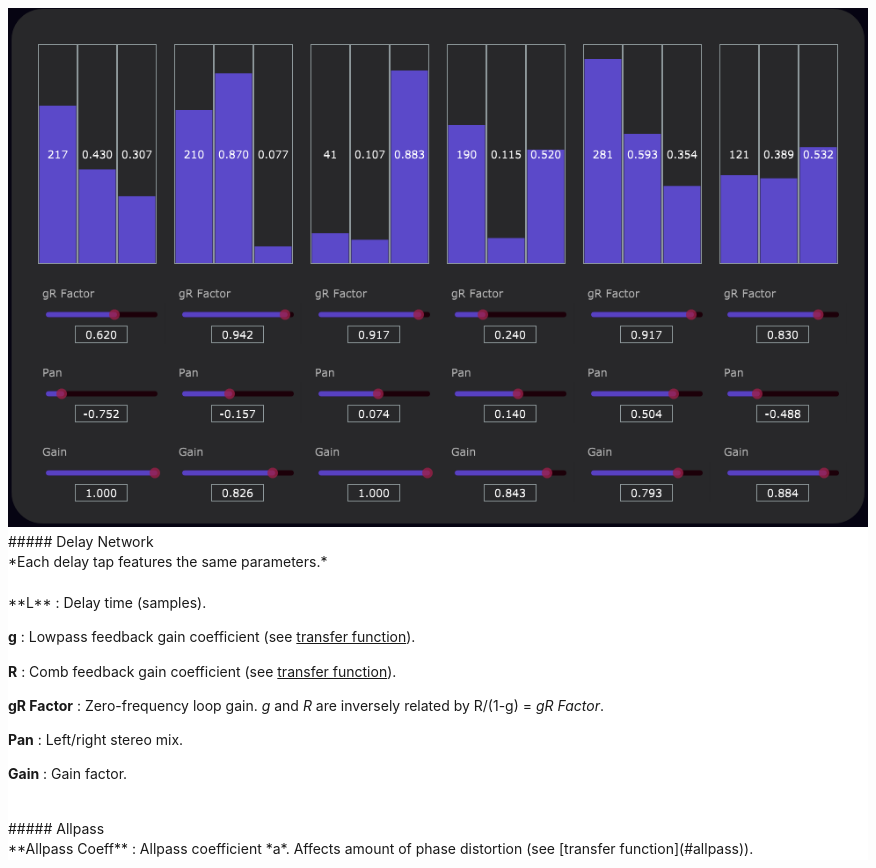 <img src="/docs/assets/images/projects/moorer-reverb/moorer-delays.png" alt="Delay Network Image">
</div>
<div class="col">
<div class="row" markdown="1">
##### Delay Network
</div>
<div class="row" markdown="1">
*Each delay tap features the same parameters.*
<br>
<br>
**L** : Delay time (samples).

**g** : Lowpass feedback gain coefficient (see [transfer function](#lowpass-comb)).

**R** : Comb feedback gain coefficient (see [transfer function](#lowpass-comb)).

**gR Factor** : Zero-frequency loop gain. *g* and *R* are inversely related by R/(1-g) = *gR Factor*.

**Pan** : Left/right stereo mix.

**Gain** : Gain factor.

</div>
</div>
</div>

<br>
<div class="row">
<div class="col">
<div class="row" markdown="1">
##### Allpass
</div>
<div class="row" markdown="1">
**Allpass Coeff** : Allpass coefficient *a*. Affects amount of phase distortion (see [transfer function](#allpass)).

* To do
Select and copy every line of the listing with the word "Allpass".

* Response to this exercise
##### Allpass
**Allpass Coeff** : Allpass coefficient *a*. Affects amount of phase distortion (see [transfer function](#allpass)).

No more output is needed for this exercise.